Can of Pabst Blue Ribbon Beer sold in China

===Australia===
Dan Murphy's liquor stores have stocked the beer since 2012.

===Canada===
Pabst Blue Ribbon is brewed by Sleeman Breweries of Guelph, Ontario (although credited as 'Stroh Canada' on the labeling; Sleeman acquired the Stroh label in 1999). Pabst Blue Ribbon contains 4.9% alc/vol. There is also a Pabst strong beer which contains 5.9% alc/vol.

===China===
Pabst Blue Ribbon America has a licensing agreement and joint venture arrangement with China Pabst Blue Ribbon. It is produced, marketed and distributed by CBR Brewing Company, which jointly owns the company along with Guangdong Blue Ribbon Group under a sub-licensing agreement with the Pabst Brewing Company. CBR is a British Virgin Islands owned company but it is based in China.
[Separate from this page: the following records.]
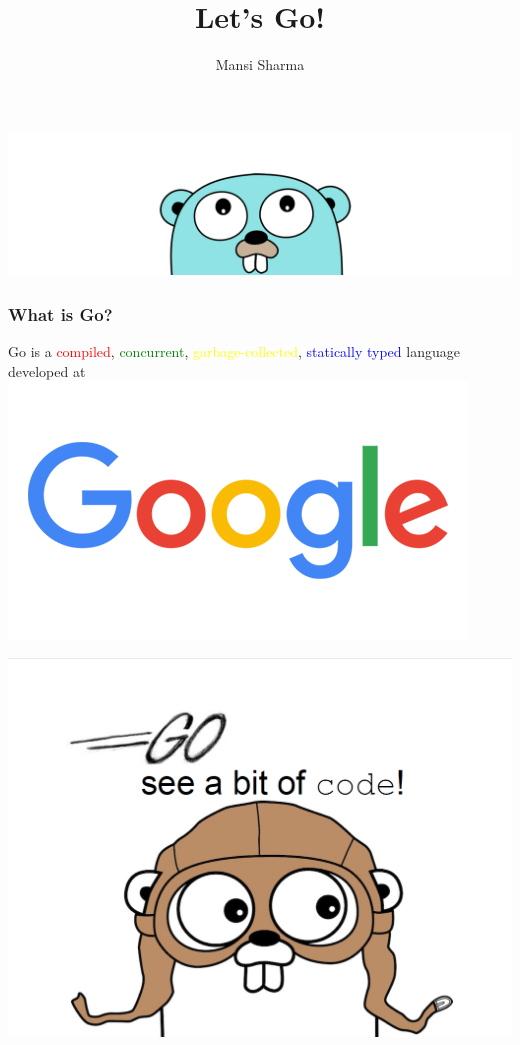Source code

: \documentclass[14pt]{beamer}
\title[A Tour of Go]{\huge Let's Go!}
\author{Mansi Sharma}
\begin{document}
{
\begin{frame}
    \titlepage
    \includegraphics[width=\linewidth]{img/golang.png}
\end{frame}
}

{
\begin{frame}
    \frametitle {What is Go?}
    \begin{center}
    \textcolor{deepblue}{Go is a \textcolor{red}{compiled}, \textcolor{green}{concurrent}, \textcolor{yellow}{garbage-collected}, \textcolor{blue}{statically typed} language developed at}
    \linebreak
    \includegraphics[width=0.3\linewidth]{img/google.png}
    \end{center}
\end{frame}
}

{
\begin{frame}
    \includegraphics[width=\linewidth]{img/golang.PNG}
\end{frame}
}
\end{document}
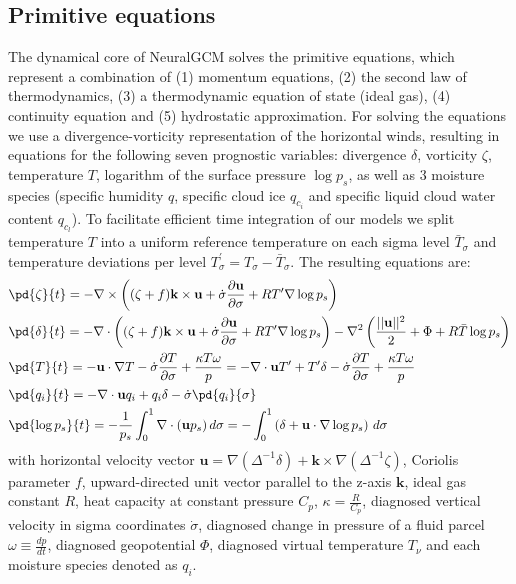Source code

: \subsection{Primitive equations}\label{apx:subsec:dycore_equations}
The dynamical core of NeuralGCM solves the primitive equations, which represent a combination of (1) momentum equations, (2) the second law of thermodynamics, (3) a thermodynamic equation of state (ideal gas), (4) continuity equation and (5) hydrostatic approximation. For solving the equations we use a divergence-vorticity representation of the horizontal winds, resulting in equations for the following seven prognostic variables: divergence $\delta$, vorticity $\zeta$, temperature $T$, logarithm of the surface pressure $\log p_{s}$, as well as $3$ moisture species (specific humidity $q$, specific cloud ice $q_{c_i}$ and specific liquid cloud water content $q_{c_l}$). To facilitate efficient time integration of our models we split temperature $T$ into a uniform reference temperature on each sigma level $\bar{T}_{\sigma}$ and temperature deviations per level $T^{\prime}_{\sigma} = T_\sigma - \bar{T}_{\sigma}$. The resulting equations are:
\begin{align}
\begin{split}
&\pd{\zeta}{t} =-\nabla\times\left((\zeta + f)\mathbf k\times\mathbf u
    +\dot\sigma\frac{\partial\mathbf u}{\partial\sigma} + RT^\prime\nabla\log p_s \right) \\
&\pd{\delta}{t} =-\nabla\cdot\left((\zeta + f)\mathbf k\times\mathbf u
    +\dot\sigma\frac{\partial\mathbf u}{\partial\sigma} + RT^\prime\nabla\log p_s \right)
    -\nabla^2\left(\frac{||\mathbf u||^2}{2} + \Phi + R \bar{T}\log p_s \right) \\
&\pd{T}{t} =-\mathbf u\cdot\nabla T -\dot\sigma \frac{\partial T}{\partial \sigma}
    +\frac{\kappa T\omega}{p} =-\nabla\cdot \mathbf u T^\prime + T^\prime\delta
    -\dot\sigma \frac{\partial T}{\partial \sigma} +\frac{\kappa T\omega}{p} \\
&\pd{q_i}{t} =-\nabla\cdot \mathbf{u}q_{i} + q_{i}\delta -\dot{\sigma}\pd{q_{i}}{\sigma}  \\
&\pd{\log p_s}{t} =-\frac{1}{p_s}\int_0^1\nabla\cdot(\mathbf up_s)\,d\sigma
    =-\int_0^1\left(\delta +\mathbf u\cdot\nabla\log p_s\right)\,d\sigma
\label{eq:primitive_equations}
\end{split}
\end{align}
with horizontal velocity vector $\mathbf{u}=\nabla(\Delta^{-1}\delta) + \mathbf{k} \times\nabla(\Delta^{-1}\zeta)$, Coriolis parameter $f$, upward-directed unit vector parallel to the z-axis $\mathbf{k}$, ideal gas constant $R$, heat capacity at constant pressure $C_{p}$,  $\kappa= \frac{R}{C_{p}}$, diagnosed vertical velocity in sigma coordinates $\dot{\sigma}$, diagnosed change in pressure of a fluid parcel $\omega \equiv \frac{dp}{dt}$, diagnosed geopotential $\Phi$, diagnosed virtual temperature $T_{\nu}$ and each moisture species denoted as $q_{i}$.

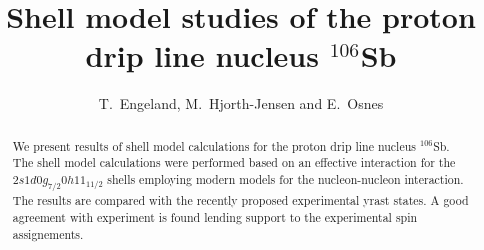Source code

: 



\draft

\title{Shell model studies of the proton drip line nucleus $^{106}$Sb}

\author{T.\ Engeland, M.\ Hjorth-Jensen and E.\ Osnes}

\address{Department of Physics,
         University of Oslo, N-0316 Oslo, Norway}

\maketitle

\begin{abstract}

We present results of shell model calculations for the proton drip
line nucleus $^{106}$Sb.
The shell model calculations were performed based on an effective
interaction for the $2s1d0g_{7/2}0h11_{11/2}$ shells employing 
modern models for the nucleon-nucleon interaction. 
The results are compared with the recently 
proposed experimental yrast states. 
A good agreement with experiment 
is found lending support to the experimental
spin assignements. 
\end{abstract}


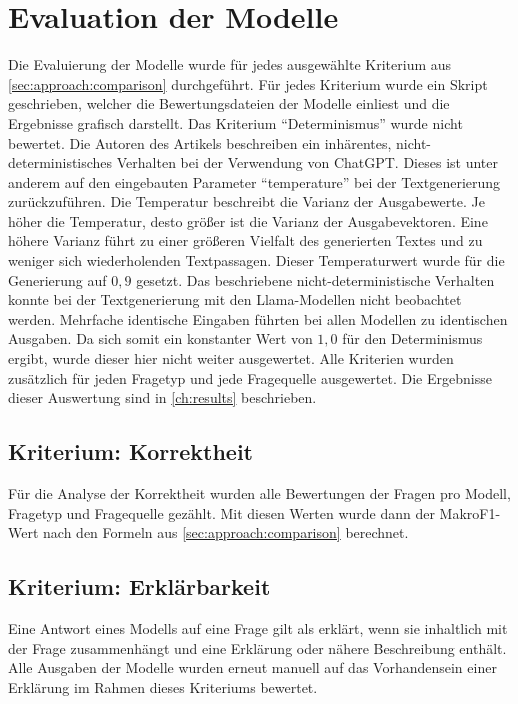 \section{Evaluation der Modelle}\label{sec:evaluation}
Die Evaluierung der Modelle wurde für jedes ausgewählte Kriterium aus \cref{sec:approach:comparison} durchgeführt.
Für jedes Kriterium wurde ein Skript geschrieben, welcher die Bewertungsdateien der Modelle einliest und die Ergebnisse grafisch darstellt.
Das Kriterium \enquote{Determinismus} wurde nicht bewertet.
Die Autoren des Artikels \citet{chatgpt_qas} beschreiben ein inhärentes, nicht-deterministisches Verhalten bei der Verwendung von ChatGPT.
Dieses ist unter anderem auf den eingebauten Parameter \enquote{temperature} bei der Textgenerierung zurückzuführen.
Die Temperatur beschreibt die Varianz der Ausgabewerte.
Je höher die Temperatur, desto größer ist die Varianz der Ausgabevektoren.
Eine höhere Varianz führt zu einer größeren Vielfalt des generierten Textes und zu weniger sich wiederholenden Textpassagen.
Dieser Temperaturwert wurde für die Generierung auf $0,9$ gesetzt.
Das beschriebene nicht-deterministische Verhalten konnte bei der Textgenerierung mit den Llama-Modellen nicht beobachtet werden.
Mehrfache identische Eingaben führten bei allen Modellen zu identischen Ausgaben.
Da sich somit ein konstanter Wert von $1,0$ für den Determinismus ergibt, wurde dieser hier nicht weiter ausgewertet.
Alle Kriterien wurden zusätzlich für jeden Fragetyp und jede Fragequelle ausgewertet.
Die Ergebnisse dieser Auswertung sind in \cref{ch:results} beschrieben.\\

\subsection{Kriterium: Korrektheit}
Für die Analyse der Korrektheit wurden alle Bewertungen der Fragen pro Modell, Fragetyp und Fragequelle gezählt.
Mit diesen Werten wurde dann der MakroF1-Wert nach den Formeln aus \cref{sec:approach:comparison} berechnet.

\subsection{Kriterium: Erklärbarkeit}
Eine Antwort eines Modells auf eine Frage gilt als erklärt, wenn sie inhaltlich mit der Frage zusammenhängt und eine Erklärung oder nähere Beschreibung enthält.
Alle Ausgaben der Modelle wurden erneut manuell auf das Vorhandensein einer Erklärung im Rahmen dieses Kriteriums bewertet.

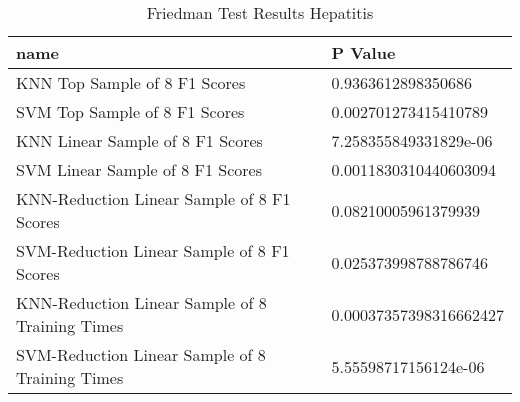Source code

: \begin{table}
\centering
\caption{Friedman Test Results Hepatitis}
\label{tab:friedman_test_results_hepatitis}
\begin{tabular}{ll}
\toprule
name & P Value \\
\midrule
KNN Top Sample of 8 F1 Scores & 0.9363612898350686 \\
SVM Top Sample of 8 F1 Scores & 0.002701273415410789 \\
KNN Linear Sample of 8 F1 Scores & 7.258355849331829e-06 \\
SVM Linear Sample of 8 F1 Scores & 0.0011830310440603094 \\
KNN-Reduction Linear Sample of 8 F1 Scores & 0.08210005961379939 \\
SVM-Reduction Linear Sample of 8 F1 Scores & 0.025373998788786746 \\
KNN-Reduction Linear Sample of 8 Training Times & 0.00037357398316662427 \\
SVM-Reduction Linear Sample of 8 Training Times & 5.55598717156124e-06 \\
\bottomrule
\end{tabular}
\end{table}
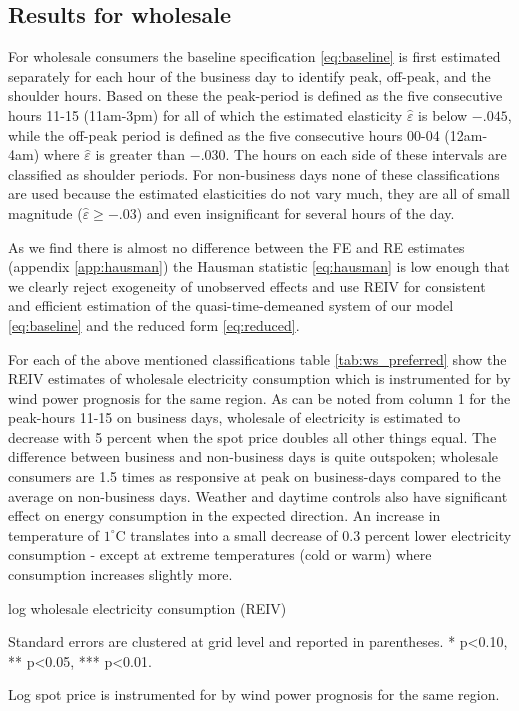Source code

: \label{sec:results}
\subsection{Results for wholesale}
\label{subsec:r_wholesale}
For wholesale consumers the baseline specification \eqref{eq:baseline} is first estimated separately for each hour of the business day to identify peak, off-peak, and the shoulder hours. Based on these the peak-period is defined as the five consecutive hours 11-15 (11am-3pm) for all of which the estimated elasticity $\widehat{\varepsilon}$ is below $-.045$, while the off-peak period is defined as the five consecutive hours 00-04 (12am-4am) where $\widehat{\varepsilon}$ is greater than $-.030$. The hours on each side of these intervals are classified as shoulder periods. For non-business days none of these classifications are used because the estimated elasticities do not vary much, they are all of small magnitude ($\widehat{\varepsilon}\geq-.03$)  and even insignificant for several hours of the day.
\bigskip\par
As we find there is almost no difference between the FE and RE estimates (appendix \ref{app:hausman}) the Hausman statistic \eqref{eq:hausman} is low enough that we clearly reject exogeneity of unobserved effects and use REIV for consistent and efficient estimation of the quasi-time-demeaned system of our model \eqref{eq:baseline} and the reduced form \eqref{eq:reduced}.
\bigskip\par
For each of the above mentioned classifications table \ref{tab:ws_preferred} show the REIV estimates of wholesale electricity consumption which is instrumented for by wind power prognosis for the same region. As can be noted from column 1 for the peak-hours 11-15 on business days, wholesale of electricity is estimated to decrease with 5 percent when the spot price doubles all other things equal. The difference between business and non-business days is quite outspoken; wholesale consumers are 1.5 times as responsive at peak on business-days compared to the average on non-business days. Weather and daytime controls also have significant effect on energy consumption in the expected direction. An increase in temperature of  $1^{\circ}$C translates into a small decrease of 0.3 percent lower electricity consumption - except at extreme temperatures (cold or warm) where consumption increases slightly more.
\begin{table}[H]
\begin{threeparttable}
  \centering
  \caption{log wholesale electricity consumption (REIV)}
  \footnotesize
        
    \begin{tablenotes}
    \item Standard errors are clustered at grid level and reported in parentheses. * p<0.10, ** p<0.05, *** p<0.01.
    \item Log spot price is instrumented for by wind power prognosis for the same region.
     \end{tablenotes}
  \label{tab:ws_preferred}
\end{threeparttable}
\end{table}
\noindent

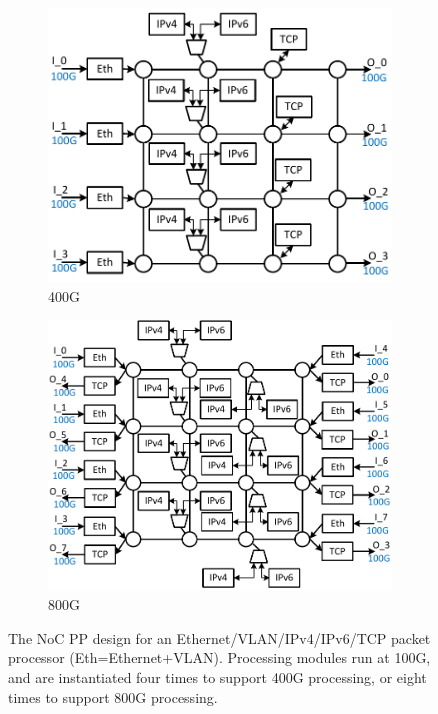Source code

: 
%
\begin{figure}
\centering
%
        \begin{subfigure}[t]{0.45\textwidth}
        		\includegraphics[width=\textwidth]{figs/noc-pp-uni.pdf}
        		\caption{400G}
        		\label{400g}
		\end{subfigure}
        \begin{subfigure}[t]{0.45\textwidth}
        		\includegraphics[width=\textwidth]{figs/noc-pp-bi.pdf}
        		\caption{800G}
        		\label{800g}
		\end{subfigure}
\caption{The NoC PP design for an Ethernet/VLAN/IPv4/IPv6/TCP packet processor (Eth=Ethernet+VLAN). Processing modules run at 100G, and are instantiated four times to support 400G processing, or eight times to support 800G processing.}
\label{noc-pp}
\end{figure}
%


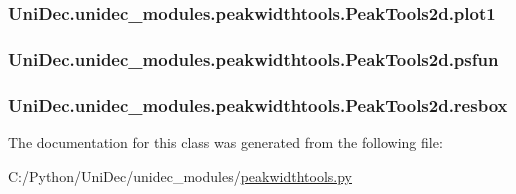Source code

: \subsubsection[{plot1}]{\setlength{\rightskip}{0pt plus 5cm}Uni\+Dec.\+unidec\+\_\+modules.\+peakwidthtools.\+Peak\+Tools2d.\+plot1}\label{class_uni_dec_1_1unidec__modules_1_1peakwidthtools_1_1_peak_tools2d_a5165f79ff3ed30fb5359d55b09866f79}
\hypertarget{class_uni_dec_1_1unidec__modules_1_1peakwidthtools_1_1_peak_tools2d_a5cd7f3c11c2444a799f0823918eb6aed}{}
\subsubsection[{psfun}]{\setlength{\rightskip}{0pt plus 5cm}Uni\+Dec.\+unidec\+\_\+modules.\+peakwidthtools.\+Peak\+Tools2d.\+psfun}\label{class_uni_dec_1_1unidec__modules_1_1peakwidthtools_1_1_peak_tools2d_a5cd7f3c11c2444a799f0823918eb6aed}
\hypertarget{class_uni_dec_1_1unidec__modules_1_1peakwidthtools_1_1_peak_tools2d_a236ed9a7b69887e85e016053af0f0e6f}{}
\subsubsection[{resbox}]{\setlength{\rightskip}{0pt plus 5cm}Uni\+Dec.\+unidec\+\_\+modules.\+peakwidthtools.\+Peak\+Tools2d.\+resbox}\label{class_uni_dec_1_1unidec__modules_1_1peakwidthtools_1_1_peak_tools2d_a236ed9a7b69887e85e016053af0f0e6f}


The documentation for this class was generated from the following file\+:\begin{DoxyCompactItemize}
\item 
C\+:/\+Python/\+Uni\+Dec/unidec\+\_\+modules/\hyperlink{peakwidthtools_8py}{peakwidthtools.\+py}\end{DoxyCompactItemize}
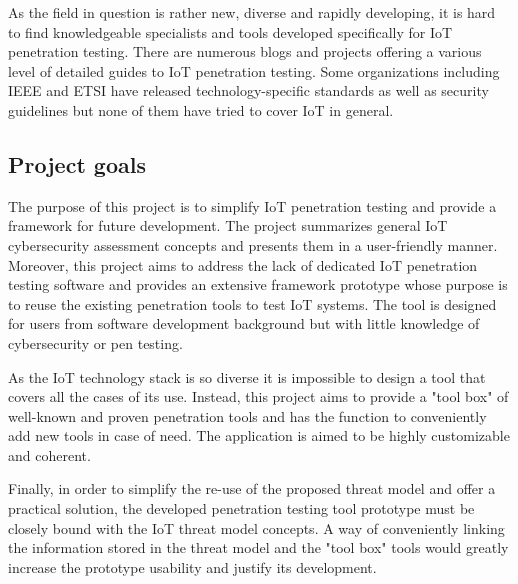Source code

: As the field in question is rather new, diverse and rapidly developing, it is hard to find knowledgeable specialists and tools developed specifically for IoT penetration testing. There are numerous blogs and projects offering a various level of detailed guides to IoT penetration testing\cite{github}. Some organizations including IEEE and ETSI have released technology-specific standards as well as security guidelines but none of them have tried to cover IoT in general\cite{Zhao:2013:SIT:2584913.2585964}. 

\subsection{Project goals}
The purpose of this project is to simplify IoT penetration testing and provide a framework for future development. The project summarizes general IoT cybersecurity assessment concepts and presents them in a user-friendly manner. Moreover, this project aims to address the lack of dedicated IoT penetration testing software and provides an extensive framework prototype whose purpose is to reuse the existing penetration tools to test IoT systems. The tool is designed for users from software development background but with little knowledge of cybersecurity or pen testing. 

As the IoT technology stack is so diverse it is impossible to design a tool that covers all the cases of its use. Instead, this project aims to provide a "tool box" of well-known and proven penetration tools and has the function to conveniently add new tools in case of need. The application is aimed to be highly customizable and coherent.

Finally, in order to simplify the re-use of the proposed threat model and offer a practical solution, the developed penetration testing tool prototype must be closely bound with the IoT threat model concepts. A way of conveniently linking the information stored in the threat model and the "tool box" tools would greatly increase the prototype usability and justify its development.

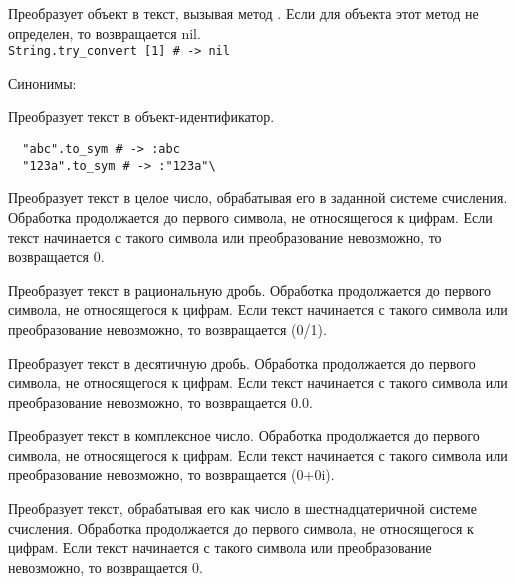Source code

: \begin{methodlist}
  Преобразует объект в текст, вызывая метод . Если для объекта этот метод не определен, то возвращается nil.
  \\\verb!String.try_convert [1] # -> nil!

  Синонимы: 

  Преобразует текст в объект-идентификатор.
  \begin{verbatim}
  "abc".to_sym # -> :abc
  "123a".to_sym # -> :"123a"\
  \end{verbatim}  

  Преобразует текст в целое число, обрабатывая его в заданной системе счисления. Обработка продолжается до первого символа, не относящегося к цифрам. Если текст начинается с такого символа или преобразование невозможно, то возвращается 0.

  Преобразует текст в рациональную дробь. Обработка продолжается до первого символа, не относящегося к цифрам. Если текст начинается с такого символа или преобразование невозможно, то возвращается (0/1). 

  Преобразует текст в десятичную дробь. Обработка продолжается до первого символа, не относящегося к цифрам. Если текст начинается с такого символа или преобразование невозможно, то возвращается 0.0. 

  Преобразует текст в комплексное число. Обработка продолжается до первого символа, не относящегося к цифрам. Если текст начинается с такого символа или преобразование невозможно, то возвращается (0+0i).

  Преобразует текст, обрабатывая его как число в шестнадцатеричной системе счисления. Обработка продолжается до первого символа, не относящегося к цифрам. Если текст начинается с такого символа или преобразование невозможно, то возвращается 0.


\end{methodlist}
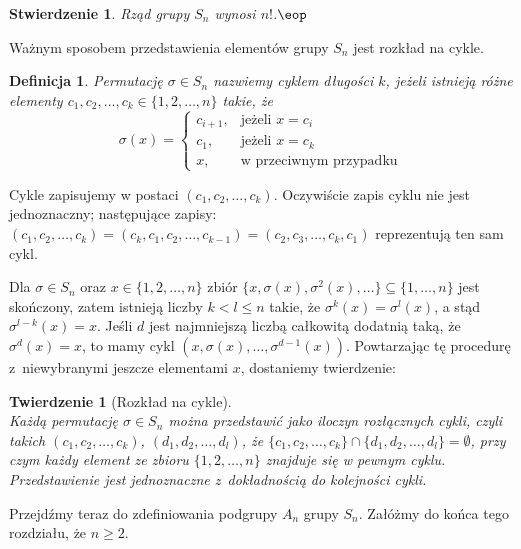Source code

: \documentclass[licencjacka]{pracamgr}
\newtheorem{deff}{Definicja}[section]
\newtheorem{thh}{Twierdzenie}[section]
\newtheorem{fact}{Stwierdzenie}[section]
\begin{document}
\begin{fact}
    Rząd grupy $S_n$ wynosi $n!$.\quad$\eop$
\end{fact}

Ważnym sposobem przedstawienia elementów grupy $S_n$ jest rozkład na
cykle.

\begin{deff}
    Permutację $\sigma \in S_n$ nazwiemy \emph{cyklem długości $k$},
    jeżeli istnieją różne elementy $c_1, c_2, \ldots, c_k \in \{1, 2, \ldots, n\}$ takie, że
    $$ \sigma(x) = \left\{
                \begin{array}{ll}
                    c_{i+1}, & \textrm{jeżeli $x = c_i$}\\
                    c_1,     & \textrm{jeżeli $x = c_k$}\\
                    x,       & \textrm{w przeciwnym przypadku}
                \end{array} \right.
    $$
\end{deff}

Cykle zapisujemy w postaci $(c_1, c_2, \ldots, c_k)$. Oczywiście zapis cyklu nie jest jednoznaczny; 
następujące zapisy: $(c_1, c_2, \ldots, c_k) = (c_k, c_1, c_2, \ldots, c_{k-1}) = (c_2, c_3, \ldots, c_k,
c_1)$ reprezentują ten sam cykl.

Dla $\sigma \in S_n$ oraz $x\in\{1, 2,\ldots, n\}$ zbiór
$\{x,\sigma(x),\sigma^2(x),\ldots\}\subseteq\{1,\ldots,n\}$ jest skończony, zatem istnieją
liczby $k<l\leq n$ takie, że $\sigma^k(x)=\sigma^l(x)$, a stąd $\sigma^{l-k}(x)=x$. Jeśli $d$ jest najmniejszą
liczbą całkowitą dodatnią taką, że $\sigma^d(x)=x$, to mamy cykl $\left(x,\sigma(x),\ldots,\sigma^{d-1}(x)\right)$.
Powtarzając tę procedurę z~niewybranymi jeszcze elementami $x$, dostaniemy twierdzenie:

\begin{thh} [Rozkład na cykle] $ $ \\
    Każdą permutację $\sigma \in S_n$ można przedstawić jako iloczyn rozłącznych cykli,
    czyli takich $(c_1, c_2, \ldots, c_k)$, $(d_1, d_2, \ldots, d_l)$, że $\{ c_1, c_2, \ldots, c_k \} \cap \{ d_1, d_2, \ldots, d_l \} = \emptyset$,
    przy czym każdy element ze zbioru $\{1, 2, \ldots, n\}$ znajduje się w pewnym cyklu.
    Przedstawienie jest jednoznaczne z~dokładnością do kolejności cykli.
\end{thh}

\pagebreak[2]

Przejdźmy teraz do zdefiniowania podgrupy $A_n$ grupy $S_n$. Załóżmy
do końca tego rozdziału, że $n \ge 2$.
\end{document}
In 2010, China Pabst released a new beer called Pabst Blue Ribbon 1844 for consumption in the domestic market; it sells for 44 U.S. dollars a bottle.

===Ireland===
Pabst Blue Ribbon America has a licensing agreement and joint venture arrangement with C&C Group Plc and is being distributed in Republic of Ireland through C&C Gleeson and in Northern Ireland through Tennents Northern Ireland. It is sold in 355ml cans and bottles and on draught via a 30L keg. The ABV is 4.6%.

===Sweden===
Pabst Blue Ribbon launched in Sweden in 2012, imported by Galatea Beer Spirits & Wine and sold in Systembolaget stores. The Pabst Blue Ribbon sold in Sweden is labeled as the "export" version. According to Galatea it is an "extra flavorful version brewed for the Swedish market", and contains 4.5% alc/vol. Pabst Blue Ribbon export is brewed and bottled in America and then shipped to Sweden.